SAML Configuration for Directory Manager using AD FS
Active Directory Federation Services (AD FS) provides users with single sign-on access to systems and applications located across organizational boundaries.
The AD FS Console
Use the AD FS console to configure services and policies related to the deployment of a federation server.
-
Manage the trust relationships of the federation service by using the Trust Relationships node in the AD FS console tree:
- Add and configure relying party trusts.
- Add and modify claim rules for relying party trusts.
-
Configure the federation service by using the options in the Service node in the AD FS console tree:
- Configure the certificates that AD FS uses for issuing and receiving tokens and publishing metadata.
- Configure the types of claims that are supported by AD FS.
To learn more about the AD FS console, see the AD FS Console Microsoft article.
Configuration Steps
Follow these steps to set up AD FS as an SSO solution for Directory Manager:
- Generate the consumer URL and audience URL for the Directory Manager client with which you want to configure AD FS. See the Generate URLs topic for additional information.
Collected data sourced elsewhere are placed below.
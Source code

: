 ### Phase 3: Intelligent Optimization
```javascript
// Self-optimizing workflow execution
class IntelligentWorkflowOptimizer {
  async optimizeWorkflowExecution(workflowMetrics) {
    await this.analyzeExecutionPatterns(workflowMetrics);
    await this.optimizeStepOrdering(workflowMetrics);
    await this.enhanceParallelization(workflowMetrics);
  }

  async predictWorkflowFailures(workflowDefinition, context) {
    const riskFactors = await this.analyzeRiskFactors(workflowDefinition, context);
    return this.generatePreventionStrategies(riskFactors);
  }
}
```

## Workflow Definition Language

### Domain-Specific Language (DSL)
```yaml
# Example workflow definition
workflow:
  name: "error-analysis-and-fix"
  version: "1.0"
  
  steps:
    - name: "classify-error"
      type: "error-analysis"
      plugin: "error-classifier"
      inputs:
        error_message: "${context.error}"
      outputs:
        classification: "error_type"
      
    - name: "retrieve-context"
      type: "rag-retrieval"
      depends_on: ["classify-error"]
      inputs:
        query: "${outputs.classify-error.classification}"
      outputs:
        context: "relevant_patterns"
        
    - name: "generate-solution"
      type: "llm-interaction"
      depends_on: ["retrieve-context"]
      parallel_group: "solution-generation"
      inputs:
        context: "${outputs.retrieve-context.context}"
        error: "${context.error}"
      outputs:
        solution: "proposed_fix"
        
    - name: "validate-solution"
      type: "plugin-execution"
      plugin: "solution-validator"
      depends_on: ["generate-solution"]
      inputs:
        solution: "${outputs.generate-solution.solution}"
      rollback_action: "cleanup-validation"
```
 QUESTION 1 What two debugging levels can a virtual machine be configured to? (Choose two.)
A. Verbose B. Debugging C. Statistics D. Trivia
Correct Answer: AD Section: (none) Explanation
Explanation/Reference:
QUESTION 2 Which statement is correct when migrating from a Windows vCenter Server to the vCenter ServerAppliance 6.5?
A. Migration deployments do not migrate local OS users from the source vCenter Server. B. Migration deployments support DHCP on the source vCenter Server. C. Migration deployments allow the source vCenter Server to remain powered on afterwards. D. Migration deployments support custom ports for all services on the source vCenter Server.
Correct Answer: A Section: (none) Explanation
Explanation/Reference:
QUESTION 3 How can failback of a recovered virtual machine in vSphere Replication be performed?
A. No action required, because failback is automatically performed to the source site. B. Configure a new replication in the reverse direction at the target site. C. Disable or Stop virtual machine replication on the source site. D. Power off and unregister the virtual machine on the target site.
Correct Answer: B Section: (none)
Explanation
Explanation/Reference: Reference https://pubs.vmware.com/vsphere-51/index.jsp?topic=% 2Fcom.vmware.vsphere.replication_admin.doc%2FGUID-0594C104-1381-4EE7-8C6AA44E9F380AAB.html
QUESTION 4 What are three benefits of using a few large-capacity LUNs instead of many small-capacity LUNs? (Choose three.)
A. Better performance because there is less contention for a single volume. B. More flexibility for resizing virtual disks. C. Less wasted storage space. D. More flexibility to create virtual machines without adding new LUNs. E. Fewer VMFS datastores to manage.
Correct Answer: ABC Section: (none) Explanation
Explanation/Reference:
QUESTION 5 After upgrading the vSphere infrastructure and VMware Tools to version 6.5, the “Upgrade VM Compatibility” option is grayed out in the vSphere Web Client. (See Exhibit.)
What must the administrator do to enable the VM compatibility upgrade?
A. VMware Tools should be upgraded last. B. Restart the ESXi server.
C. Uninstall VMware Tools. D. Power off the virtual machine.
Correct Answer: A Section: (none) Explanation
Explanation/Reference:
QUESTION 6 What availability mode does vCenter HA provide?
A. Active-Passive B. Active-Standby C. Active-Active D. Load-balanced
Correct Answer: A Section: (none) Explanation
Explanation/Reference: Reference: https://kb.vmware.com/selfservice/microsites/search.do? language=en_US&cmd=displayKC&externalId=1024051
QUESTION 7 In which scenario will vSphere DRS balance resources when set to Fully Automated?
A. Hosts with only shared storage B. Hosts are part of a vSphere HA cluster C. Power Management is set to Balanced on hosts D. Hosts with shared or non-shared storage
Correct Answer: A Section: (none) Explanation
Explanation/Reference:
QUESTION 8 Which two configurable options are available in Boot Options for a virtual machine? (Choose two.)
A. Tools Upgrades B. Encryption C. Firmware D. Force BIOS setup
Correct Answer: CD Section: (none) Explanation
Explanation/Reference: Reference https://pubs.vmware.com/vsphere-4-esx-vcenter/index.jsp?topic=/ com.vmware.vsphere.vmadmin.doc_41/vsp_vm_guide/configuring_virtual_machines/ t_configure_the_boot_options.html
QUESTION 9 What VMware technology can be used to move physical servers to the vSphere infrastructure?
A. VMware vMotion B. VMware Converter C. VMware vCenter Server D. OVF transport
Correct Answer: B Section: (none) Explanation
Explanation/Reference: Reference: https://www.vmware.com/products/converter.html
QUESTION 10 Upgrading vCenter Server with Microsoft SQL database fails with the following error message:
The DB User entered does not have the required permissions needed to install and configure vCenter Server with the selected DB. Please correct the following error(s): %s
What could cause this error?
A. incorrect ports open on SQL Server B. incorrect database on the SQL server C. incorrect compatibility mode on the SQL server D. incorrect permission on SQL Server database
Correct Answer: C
- Configure relaying party trust in AD FS. As part of the process, provide the consumer URL and audience URL in AD FS. You must also specify the claim rules for authentication. See the Configure Relaying Party Trust in AD FS topic for additional information.
- Configure the AD FS Provider In Directory Manager
That done, you can sign into Directory Manager using AD FS. See the Sign In Using AD FS topic for additional information.